Дорогие спутники мои - страница 4

стр.

Нет, в его стихах мироед был не плакатный. Он, готовый "бить под душу и под ребро", изображен как человек живой, узнаваемый и потому вдвойне опасный.

В то время борьба с кулачеством для всех нас была не отвлеченным понятием, а задачей дня: мы мстили не только тем, кто организовал кровавую расправу в Триполье.

Кулак сегодня встал на нашем пути, и поэтому нужно было его уничтожить как класс. Кулак в изображении Корнилова - всегда насилие, всегда надругательство над всем, что свято в человеке.

Именно об этом вел речь в тот вечер Корнилов - ив стихах и в своих комментариях к ним.

Помню, кто-то из нас спросил в записке Корнилова, не бравирует ли он, сын сельских учителей, сам интеллигент и литератор, родством с прадедом Яковом, занимавшимся разбоем у Керженца? Речь шла о стихотворении "Прадед".

Поэт признавался: "Я такой же - с надежной ухваткой, с мутным глазом и с песней большой, с вашим говором, с вашей повадкой".

Эту, одну из немногих записок, Корнилов огласил и сказал, что вряд ли нужно нам заниматься стрижкой и бритьем в истории своего государства.

— Нужно уметь в пей разбираться, - заметил Корнилов. - Сейчас я прочту вам стихотворение, о котором идет речь, и вы увидите, что я пишу с марксистских позиций о своей родословной.

Он провел ладонью по лицу, стер хитроватую улыбку и начал читать стихотворение. Оно заканчивается такими строками:


Я себя разрываю на части 

за родство вековое с тобой, 

прадед Яков, мое несчастье, - 

ты не выйдешь уже на разбой. 

Вы глаза поверните косые, 

под конец подводя бытие, 

где огромная дышит Россия, 

где рождение будет мое.

— Куда как приятней вспоминать про Пугачева или Разина, - сказал Корнилов, когда смолкли аплодисмен ты. - Но мы изучаем историю и для того, чтобы извлечь уроки, научиться преодолевать то, что остановило наших предков. Из этой борьбы мы должны выйти более закаленными, способными для новых побед.

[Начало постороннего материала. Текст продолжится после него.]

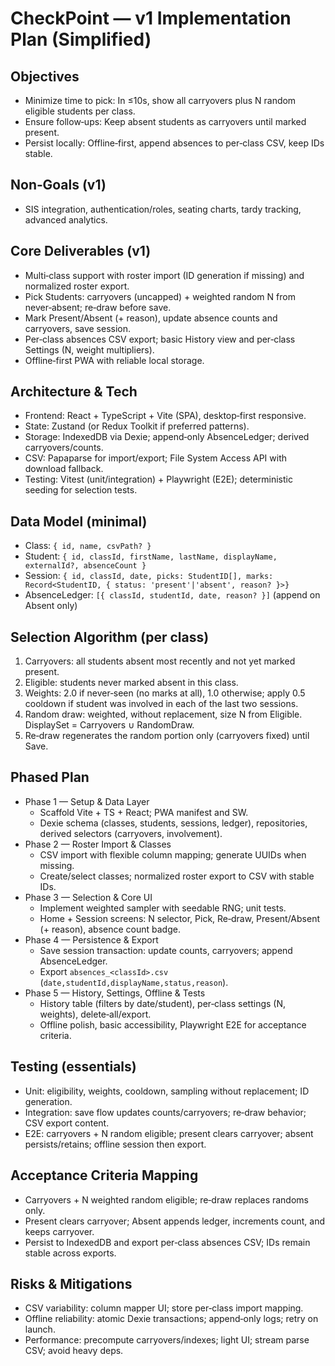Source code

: # CheckPoint — v1 Implementation Plan (Simplified)

## Objectives
- Minimize time to pick: In ≤10s, show all carryovers plus N random eligible students per class.
- Ensure follow‑ups: Keep absent students as carryovers until marked present.
- Persist locally: Offline‑first, append absences to per‑class CSV, keep IDs stable.

## Non‑Goals (v1)
- SIS integration, authentication/roles, seating charts, tardy tracking, advanced analytics.

## Core Deliverables (v1)
- Multi‑class support with roster import (ID generation if missing) and normalized roster export.
- Pick Students: carryovers (uncapped) + weighted random N from never‑absent; re‑draw before save.
- Mark Present/Absent (+ reason), update absence counts and carryovers, save session.
- Per‑class absences CSV export; basic History view and per‑class Settings (N, weight multipliers).
- Offline‑first PWA with reliable local storage.

## Architecture & Tech
- Frontend: React + TypeScript + Vite (SPA), desktop‑first responsive.
- State: Zustand (or Redux Toolkit if preferred patterns).
- Storage: IndexedDB via Dexie; append‑only AbsenceLedger; derived carryovers/counts.
- CSV: Papaparse for import/export; File System Access API with download fallback.
- Testing: Vitest (unit/integration) + Playwright (E2E); deterministic seeding for selection tests.

## Data Model (minimal)
- Class: `{ id, name, csvPath? }`
- Student: `{ id, classId, firstName, lastName, displayName, externalId?, absenceCount }`
- Session: `{ id, classId, date, picks: StudentID[], marks: Record<StudentID, { status: 'present'|'absent', reason? }>} `
- AbsenceLedger: `[{ classId, studentId, date, reason? }]` (append on Absent only)

## Selection Algorithm (per class)
1. Carryovers: all students absent most recently and not yet marked present.
2. Eligible: students never marked absent in this class.
3. Weights: 2.0 if never‑seen (no marks at all), 1.0 otherwise; apply 0.5 cooldown if student was involved in each of the last two sessions.
4. Random draw: weighted, without replacement, size N from Eligible. DisplaySet = Carryovers ∪ RandomDraw.
5. Re‑draw regenerates the random portion only (carryovers fixed) until Save.

## Phased Plan
- Phase 1 — Setup & Data Layer
  - Scaffold Vite + TS + React; PWA manifest and SW.
  - Dexie schema (classes, students, sessions, ledger), repositories, derived selectors (carryovers, involvement).
- Phase 2 — Roster Import & Classes
  - CSV import with flexible column mapping; generate UUIDs when missing.
  - Create/select classes; normalized roster export to CSV with stable IDs.
- Phase 3 — Selection & Core UI
  - Implement weighted sampler with seedable RNG; unit tests.
  - Home + Session screens: N selector, Pick, Re‑draw, Present/Absent (+ reason), absence count badge.
- Phase 4 — Persistence & Export
  - Save session transaction: update counts, carryovers; append AbsenceLedger.
  - Export `absences_<classId>.csv` (`date,studentId,displayName,status,reason`).
- Phase 5 — History, Settings, Offline & Tests
  - History table (filters by date/student), per‑class settings (N, weights), delete‑all/export.
  - Offline polish, basic accessibility, Playwright E2E for acceptance criteria.

## Testing (essentials)
- Unit: eligibility, weights, cooldown, sampling without replacement; ID generation.
- Integration: save flow updates counts/carryovers; re‑draw behavior; CSV export content.
- E2E: carryovers + N random eligible; present clears carryover; absent persists/retains; offline session then export.

## Acceptance Criteria Mapping
- Carryovers + N weighted random eligible; re‑draw replaces randoms only.
- Present clears carryover; Absent appends ledger, increments count, and keeps carryover.
- Persist to IndexedDB and export per‑class absences CSV; IDs remain stable across exports.

## Risks & Mitigations
- CSV variability: column mapper UI; store per‑class import mapping.
- Offline reliability: atomic Dexie transactions; append‑only logs; retry on launch.
- Performance: precompute carryovers/indexes; light UI; stream parse CSV; avoid heavy deps.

И он снова читал стихи о комсомольском долге, о продолженье революции во всем том, чем заняты мы вместе со своим народом. Он закончил выступление стихотворением, которое как бы подводило итог - и литературному вечеру, и, может быть, занятию в сети комсомольского просвещения.


Мы стоим стеною - деревами 

наши песни, фабрики, дела, 

и нефтепроводами и рвами 

нефть ли, кровь ли наша потекла. 

  

Если старости пройдемся краем, 

дребезжа и проживая зря, 

и поймем, что - амба - умираем, 

пулеметчики и слесаря, 

  

скажем: все же молодостью лучшая 

и непревзойденная была 

наша слава, наша Революция, 

в наши воплощенные дела.

Мы уходили с вечера в общежитие, повторяя эти стихи.

Упругий ритм их помогал идти. Вода в канале Грибоедова баюкала желтые ленинградские фонари, в высоком небе едва различались звезды. Все это мы видели и вчера, но сегодня наши глаза стали вроде бы острее, и зоркости им прибавила встреча с поэтом.

Розовые облака

Чем измеряется, чем определяется мера дарования поэта? Способностью запечатлеть свое время в художественных образах? Уменьем выразить думы и чаяния народные?

Открыть перед читателем двери в мир неизведанный, но сулящий приобщение к сокровенным таинствам движения человеческой души?

Да, всем этим: и особым даром перекладывать все, что нас окружает, на язык поэзии. И еще гражданственностью.

И доверием к тому, для кого пишутся стихи, верой в то, что он, читатель, поймет все, как надо, то есть примет дар из сердца поэта в собственное, чтобы стать богаче и одновременно щедрее, возвыситься над обычными нашими делами настолько, чтобы до конца понять их великую будничную необходимость.

Но есть еще одна важная мера. Истинный поэт непременно должен быть не похожим на других, пусть столь же талантливых. Его голос никогда не затеряется в общем хоре. Вот почему непреложна истина: талантливого поэта можно узнать по самой короткой строке.

Таков Александр Андреевич Прокофьев.

Я не знал его молодого, не видел его в длиннополой шипели, которая долго после того, как он демобилизовался из армии, заменяла ему пальто, не присутствовал на вечерах поэзии, на которых молодой поэт читал только что написанные "Песни о Ладоге". И тем не менее я никогда не забуду ощущение радости, оставленное его книгой "Полдень". Я завидовал автору, всем его товарищам, которым выпало на долю громить Юденича, как "песенный паек" качать в седле "Яблочко".